Meet these birds up close during migration season
Meet some of the most dramatic and colorful birds in West Virginia.
From vast forests to isolated canyons, the Mountain State has some of the most ecologically rich terrain in America. Visit in fall and spring for a chance to find hawks, eagles and jeweled songbirds by the hundreds!
Colder months cue the arrival of migrating birds. Starting in September, these striking animals journey south. West Virginia happens to lie directly along their vacation route.
If you time things just right, you’ll spot all sorts of passersby: bald eagles, broad-wing hawks, cerulean warblers and more!
Raptors of Monroe County
Since 1952, volunteers have scaled Peters Mountain and tallied migrating birds of prey as they swoop past. Hanging Rock Raptor Observatory isn’t an ordinary spot, either. Thanks to the high altitude, you can look eye-to-eye with eagles, falcons and hawks.
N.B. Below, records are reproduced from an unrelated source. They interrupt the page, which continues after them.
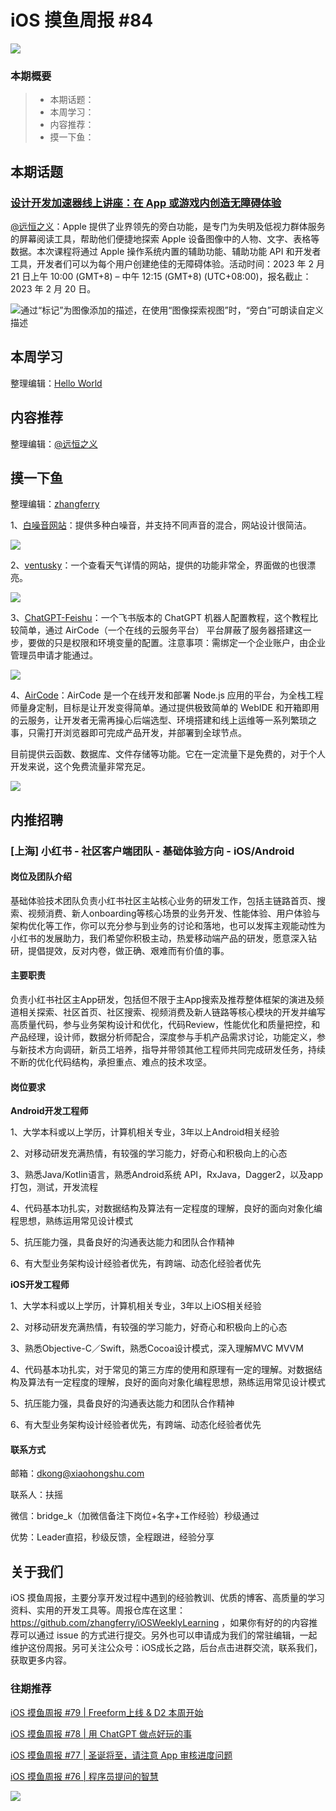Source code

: # iOS 摸鱼周报 #84

![](https://cdn.zhangferry.com/Images/moyu_weekly_cover.jpeg)

### 本期概要

> * 本期话题：
> * 本周学习：
> * 内容推荐：
> * 摸一下鱼：

## 本期话题

### [设计开发加速器线上讲座：在 App 或游戏内创造无障碍体验](https://developer.apple.com/events/view/ZJPV5C8NC8/dashboard "设计开发加速器线上讲座：在 App 或游戏内创造无障碍体验")

[@远恒之义](https://github.com/eternaljust)：Apple 提供了业界领先的旁白功能，是专门为失明及低视力群体服务的屏幕阅读工具，帮助他们便捷地探索 Apple 设备图像中的人物、文字、表格等数据。本次课程将通过 Apple 操作系统内置的辅助功能、辅助功能 API 和开发者工具，开发者们可以为每个用户创建绝佳的无障碍体验。活动时间：2023 年 2 月 21 日上午 10:00 (GMT+8) – 中午 12:15 (GMT+8) (UTC+08:00)，报名截止：2023 年 2 月 20 日。

![通过“标记”为图像添加的描述，在使用“图像探索视图”时，“旁白”可朗读自定义描述](https://cdn.zhangferry.com/Images/84-markup-image-voiceover.png)

## 本周学习

整理编辑：[Hello World](https://juejin.cn/user/2999123453164605/posts)



## 内容推荐

整理编辑：[@远恒之义](https://github.com/eternaljust)



## 摸一下鱼

整理编辑：[zhangferry](https://zhangferry.com)

1、[白噪音网站](https://asoftmurmur.com/ "白噪音网站")：提供多种白噪音，并支持不同声音的混合，网站设计很简洁。

![](https://cdn.zhangferry.com/Images/20230212161625.png)

2、[ventusky](https://www.ventusky.com/ "ventusky")：一个查看天气详情的网站，提供的功能非常全，界面做的也很漂亮。

![](https://cdn.zhangferry.com/Images/20230212201409.png)

3、[ChatGPT-Feishu](https://github.com/bestony/ChatGPT-Feishu "ChatGPT-Feishu")：一个飞书版本的 ChatGPT 机器人配置教程，这个教程比较简单，通过 AirCode（一个在线的云服务平台） 平台屏蔽了服务器搭建这一步，要做的只是权限和环境变量的配置。注意事项：需绑定一个企业账户，由企业管理员申请才能通过。

![](https://cdn.zhangferry.com/Images/20230212193413.png)

4、[AirCode](https://aircode.io/ "AirCode")：AirCode 是一个在线开发和部署 Node.js 应用的平台，为全栈工程师量身定制，目标是让开发变得简单。通过提供极致简单的 WebIDE 和开箱即用的云服务，让开发者无需再操心后端选型、环境搭建和线上运维等一系列繁琐之事，只需打开浏览器即可完成产品开发，并部署到全球节点。

目前提供云函数、数据库、文件存储等功能。它在一定流量下是免费的，对于个人开发来说，这个免费流量非常充足。

![](https://cdn.zhangferry.com/Images/20230212194101.png)

## 内推招聘

### [上海] 小红书 - 社区客户端团队 - 基础体验方向 - iOS/Android

#### 岗位及团队介绍

基础体验技术团队负责小红书社区主站核心业务的研发工作，包括主链路首页、搜索、视频消费、新人onboarding等核心场景的业务开发、性能体验、用户体验与架构优化等工作，你可以充分参与到业务的讨论和落地，也可以发挥主观能动性为小红书的发展助力，我们希望你积极主动，热爱移动端产品的研发，愿意深入钻研，提倡提效，反对内卷，做正确、艰难而有价值的事。

#### 主要职责

负责小红书社区主App研发，包括但不限于主App搜索及推荐整体框架的演进及频道相关探索、社区首页、社区搜索、视频消费及新人链路等核心模块的开发并编写高质量代码，参与业务架构设计和优化，代码Review，性能优化和质量把控，和产品经理，设计师，数据分析师配合，深度参与手机产品需求讨论，功能定义，参与新技术方向调研，新员工培养，指导并带领其他工程师共同完成研发任务，持续不断的优化代码结构，承担重点、难点的技术攻坚。

#### 岗位要求

**Android开发工程师**

1、大学本科或以上学历，计算机相关专业，3年以上Android相关经验

2、对移动研发充满热情，有较强的学习能力，好奇心和积极向上的心态

3、熟悉Java/Kotlin语言，熟悉Android系统 API，RxJava，Dagger2，以及app 打包，测试，开发流程

4、代码基本功扎实，对数据结构及算法有一定程度的理解，良好的面向对象化编程思想，熟练运用常见设计模式

5、抗压能力强，具备良好的沟通表达能力和团队合作精神

6、有大型业务架构设计经验者优先，有跨端、动态化经验者优先

**iOS开发工程师**

1、大学本科或以上学历，计算机相关专业，3年以上iOS相关经验

2、对移动研发充满热情，有较强的学习能力，好奇心和积极向上的心态

3、熟悉Objective-C／Swift，熟悉Cocoa设计模式，深入理解MVC MVVM

4、代码基本功扎实，对于常见的第三方库的使用和原理有一定的理解。对数据结构及算法有一定程度的理解，良好的面向对象化编程思想，熟练运用常见设计模式

5、抗压能力强，具备良好的沟通表达能力和团队合作精神

6、有大型业务架构设计经验者优先，有跨端、动态化经验者优先


#### 联系方式

邮箱：dkong@xiaohongshu.com

联系人：扶摇

微信：bridge_k（加微信备注下岗位+名字+工作经验）秒级通过

优势：Leader直招，秒级反馈，全程跟进，经验分享


## 关于我们

iOS 摸鱼周报，主要分享开发过程中遇到的经验教训、优质的博客、高质量的学习资料、实用的开发工具等。周报仓库在这里：https://github.com/zhangferry/iOSWeeklyLearning ，如果你有好的的内容推荐可以通过 issue 的方式进行提交。另外也可以申请成为我们的常驻编辑，一起维护这份周报。另可关注公众号：iOS成长之路，后台点击进群交流，联系我们，获取更多内容。

### 往期推荐

[iOS 摸鱼周报 #79 | Freeform上线 & D2 本周开始](https://mp.weixin.qq.com/s/HdEhmXt60853tzM6xiVUwA)

[iOS 摸鱼周报 #78 |  用 ChatGPT 做点好玩的事 ](https://mp.weixin.qq.com/s/27J4NguYRsxYWmff_6iDcg)

[iOS 摸鱼周报 #77 | 圣诞将至，请注意 App 审核进度问题](https://mp.weixin.qq.com/s/yYdGO1kRcwQJ3-z-aavHYA)

[iOS 摸鱼周报 #76 | 程序员提问的智慧](https://mp.weixin.qq.com/s/5chb-a9u7VMdLis1FG6B6Q)

![](https://cdn.zhangferry.com/Images/WechatIMG384.jpeg)
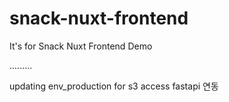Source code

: # snack-nuxt-frontend
It's for Snack Nuxt Frontend Demo

.........

updating env_production for s3 access
fastapi 연동

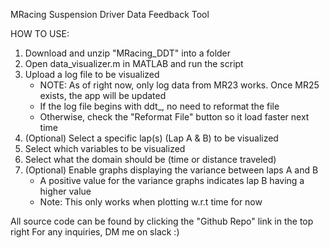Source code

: MRacing Suspension Driver Data Feedback Tool

HOW TO USE:
1) Download and unzip "MRacing_DDT" into a folder
2) Open data_visualizer.m in MATLAB and run the script
3) Upload a log file to be visualized
    - NOTE: As of right now, only log data from MR23 works. Once MR25 exists, the app will be updated
    - If the log file begins with ddt_, no need to reformat the file
    - Otherwise, check the "Reformat File" button so it load faster next time
4) (Optional) Select a specific lap(s) (Lap A & B) to be visualized
5) Select which variables to be visualized
6) Select what the domain should be (time or distance traveled)
7) (Optional) Enable graphs displaying the variance between laps A and B
    - A positive value for the variance graphs indicates lap B having a higher value
    - Note: This only works when plotting w.r.t time for now

All source code can be found by clicking the "Github Repo" link in the top right
For any inquiries, DM me on slack :)
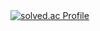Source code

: [![solved.ac Profile](http://mazassumnida.wtf/api/generate_badge?boj=seyu)](https://solved.ac/seyu)
<img width="16px" height="16px" src="https://static.solved.ac/tier_small/18.svg" />
<img width="16px" height="16px" src="https://static.solved.ac/tier_small/17.svg" />
<img width="16px" height="16px" src="https://static.solved.ac/tier_small/16.svg" />
<img width="16px" height="16px" src="https://static.solved.ac/tier_small/16.svg" />
<img width="16px" height="16px" src="https://static.solved.ac/tier_small/16.svg" />
<img width="16px" height="16px" src="https://static.solved.ac/tier_small/16.svg" />
<img width="16px" height="16px" src="https://static.solved.ac/tier_small/15.svg" />
<img width="16px" height="16px" src="https://static.solved.ac/tier_small/15.svg" />
<img width="16px" height="16px" src="https://static.solved.ac/tier_small/15.svg" />
<img width="16px" height="16px" src="https://static.solved.ac/tier_small/15.svg" />
<img width="16px" height="16px" src="https://static.solved.ac/tier_small/15.svg" />
<img width="16px" height="16px" src="https://static.solved.ac/tier_small/15.svg" />
<img width="16px" height="16px" src="https://static.solved.ac/tier_small/15.svg" />
<img width="16px" height="16px" src="https://static.solved.ac/tier_small/15.svg" />
<img width="16px" height="16px" src="https://static.solved.ac/tier_small/14.svg" />
<img width="16px" height="16px" src="https://static.solved.ac/tier_small/14.svg" />
<img width="16px" height="16px" src="https://static.solved.ac/tier_small/14.svg" />
<img width="16px" height="16px" src="https://static.solved.ac/tier_small/14.svg" />
<img width="16px" height="16px" src="https://static.solved.ac/tier_small/14.svg" />
<img width="16px" height="16px" src="https://static.solved.ac/tier_small/14.svg" />
<img width="16px" height="16px" src="https://static.solved.ac/tier_small/13.svg" />
<img width="16px" height="16px" src="https://static.solved.ac/tier_small/13.svg" />
<img width="16px" height="16px" src="https://static.solved.ac/tier_small/13.svg" />
<img width="16px" height="16px" src="https://static.solved.ac/tier_small/13.svg" />
<img width="16px" height="16px" src="https://static.solved.ac/tier_small/13.svg" />
<img width="16px" height="16px" src="https://static.solved.ac/tier_small/12.svg" />
<img width="16px" height="16px" src="https://static.solved.ac/tier_small/12.svg" />
<img width="16px" height="16px" src="https://static.solved.ac/tier_small/12.svg" />
<img width="16px" height="16px" src="https://static.solved.ac/tier_small/12.svg" />
<img width="16px" height="16px" src="https://static.solved.ac/tier_small/12.svg" />
<img width="16px" height="16px" src="https://static.solved.ac/tier_small/12.svg" />
<img width="16px" height="16px" src="https://static.solved.ac/tier_small/12.svg" />
<img width="16px" height="16px" src="https://static.solved.ac/tier_small/12.svg" />
<img width="16px" height="16px" src="https://static.solved.ac/tier_small/12.svg" />
<img width="16px" height="16px" src="https://static.solved.ac/tier_small/12.svg" />
<img width="16px" height="16px" src="https://static.solved.ac/tier_small/12.svg" />
<img width="16px" height="16px" src="https://static.solved.ac/tier_small/12.svg" />
<img width="16px" height="16px" src="https://static.solved.ac/tier_small/12.svg" />
<img width="16px" height="16px" src="https://static.solved.ac/tier_small/12.svg" />
<img width="16px" height="16px" src="https://static.solved.ac/tier_small/12.svg" />
<img width="16px" height="16px" src="https://static.solved.ac/tier_small/12.svg" />
<img width="16px" height="16px" src="https://static.solved.ac/tier_small/12.svg" />
<img width="16px" height="16px" src="https://static.solved.ac/tier_small/11.svg" />
<img width="16px" height="16px" src="https://static.solved.ac/tier_small/11.svg" />
<img width="16px" height="16px" src="https://static.solved.ac/tier_small/11.svg" />
<img width="16px" height="16px" src="https://static.solved.ac/tier_small/11.svg" />
<img width="16px" height="16px" src="https://static.solved.ac/tier_small/11.svg" />
<img width="16px" height="16px" src="https://static.solved.ac/tier_small/11.svg" />
<img width="16px" height="16px" src="https://static.solved.ac/tier_small/11.svg" />
<img width="16px" height="16px" src="https://static.solved.ac/tier_small/11.svg" />
<img width="16px" height="16px" src="https://static.solved.ac/tier_small/11.svg" />
<img width="16px" height="16px" src="https://static.solved.ac/tier_small/11.svg" />
<img width="16px" height="16px" src="https://static.solved.ac/tier_small/11.svg" />
<img width="16px" height="16px" src="https://static.solved.ac/tier_small/11.svg" />
<img width="16px" height="16px" src="https://static.solved.ac/tier_small/11.svg" />
<img width="16px" height="16px" src="https://static.solved.ac/tier_small/11.svg" />
<img width="16px" height="16px" src="https://static.solved.ac/tier_small/11.svg" />
<img width="16px" height="16px" src="https://static.solved.ac/tier_small/10.svg" />
<img width="16px" height="16px" src="https://static.solved.ac/tier_small/10.svg" />
<img width="16px" height="16px" src="https://static.solved.ac/tier_small/10.svg" />
<img width="16px" height="16px" src="https://static.solved.ac/tier_small/10.svg" />
<img width="16px" height="16px" src="https://static.solved.ac/tier_small/10.svg" />
<img width="16px" height="16px" src="https://static.solved.ac/tier_small/10.svg" />
<img width="16px" height="16px" src="https://static.solved.ac/tier_small/10.svg" />
<img width="16px" height="16px" src="https://static.solved.ac/tier_small/10.svg" />
<img width="16px" height="16px" src="https://static.solved.ac/tier_small/10.svg" />
<img width="16px" height="16px" src="https://static.solved.ac/tier_small/10.svg" />
<img width="16px" height="16px" src="https://static.solved.ac/tier_small/10.svg" />
<img width="16px" height="16px" src="https://static.solved.ac/tier_small/10.svg" />
<img width="16px" height="16px" src="https://static.solved.ac/tier_small/10.svg" />
<img width="16px" height="16px" src="https://static.solved.ac/tier_small/10.svg" />
<img width="16px" height="16px" src="https://static.solved.ac/tier_small/10.svg" />
<img width="16px" height="16px" src="https://static.solved.ac/tier_small/10.svg" />
<img width="16px" height="16px" src="https://static.solved.ac/tier_small/10.svg" />
<img width="16px" height="16px" src="https://static.solved.ac/tier_small/10.svg" />
<img width="16px" height="16px" src="https://static.solved.ac/tier_small/10.svg" />
<img width="16px" height="16px" src="https://static.solved.ac/tier_small/10.svg" />
<img width="16px" height="16px" src="https://static.solved.ac/tier_small/10.svg" />
<img width="16px" height="16px" src="https://static.solved.ac/tier_small/10.svg" />
<img width="16px" height="16px" src="https://static.solved.ac/tier_small/10.svg" />
<img width="16px" height="16px" src="https://static.solved.ac/tier_small/10.svg" />
<img width="16px" height="16px" src="https://static.solved.ac/tier_small/10.svg" />
<img width="16px" height="16px" src="https://static.solved.ac/tier_small/9.svg" />
<img width="16px" height="16px" src="https://static.solved.ac/tier_small/9.svg" />
<img width="16px" height="16px" src="https://static.solved.ac/tier_small/9.svg" />
<img width="16px" height="16px" src="https://static.solved.ac/tier_small/9.svg" />
<img width="16px" height="16px" src="https://static.solved.ac/tier_small/9.svg" />
<img width="16px" height="16px" src="https://static.solved.ac/tier_small/9.svg" />
<img width="16px" height="16px" src="https://static.solved.ac/tier_small/9.svg" />
<img width="16px" height="16px" src="https://static.solved.ac/tier_small/9.svg" />
<img width="16px" height="16px" src="https://static.solved.ac/tier_small/9.svg" />
<img width="16px" height="16px" src="https://static.solved.ac/tier_small/9.svg" />
<img width="16px" height="16px" src="https://static.solved.ac/tier_small/9.svg" />
<img width="16px" height="16px" src="https://static.solved.ac/tier_small/9.svg" />
<img width="16px" height="16px" src="https://static.solved.ac/tier_small/9.svg" />
<img width="16px" height="16px" src="https://static.solved.ac/tier_small/9.svg" />
<img width="16px" height="16px" src="https://static.solved.ac/tier_small/9.svg" />
<img width="16px" height="16px" src="https://static.solved.ac/tier_small/9.svg" />
<img width="16px" height="16px" src="https://static.solved.ac/tier_small/9.svg" />
<img width="16px" height="16px" src="https://static.solved.ac/tier_small/9.svg" />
Perch yourself along the wooden railing and roost with fellow birders. Whether you’re a dedicated ornithologist or casual onlooker, you’re in for a show. Ospreys, northern harriers, Cooper’s hawks, kestrels and merlins come remarkably close. You might even spot a rare peregrine falcon.
The best time to spot these winged predators is in September, when raptors migrate in earnest. Sometimes, a thousand or more birds glide by during the day! But any trip to Hanging Rock— migration or no migration— is worth it. The stellar mountain views, crisp skies and serene quiet are unlike any other place in the state.
Warblers on the wing
Bright, chipper and quick, perching birds also travel through West Virginia. See them up close at the Allegheny Front Migration Observatory in Dolly Sods. The remote wilderness, with its heath barrens and bogs, attracts warblers and songbirds by the hundreds.
Common visitors include glittery black-throated green and black-throated blue warblers. You could also spot the natty Cape May warbler, immediately recognizable with its marigold head and striped body. Wilson’s warbler, an appealing lime-and-yellow fellow, likes to pop in, too.
If you’d like to see these animals up close, stop by the observatory from August to October. Volunteers and members of the Brooks Bird Club capture, band and record birds by the dozen. The daily catch varies, so who knows what their nets will snag.
Kanawha State Forest in Charleston is a prime birding zone, too. The 9,000-acre park is one of the best places to seek out the exotic cerulean warbler. Ranging from lavender to electric cobalt, this plump bird is relatively uncommon. Fortunately, West Virginia happens to attract some of the highest numbers of them in America.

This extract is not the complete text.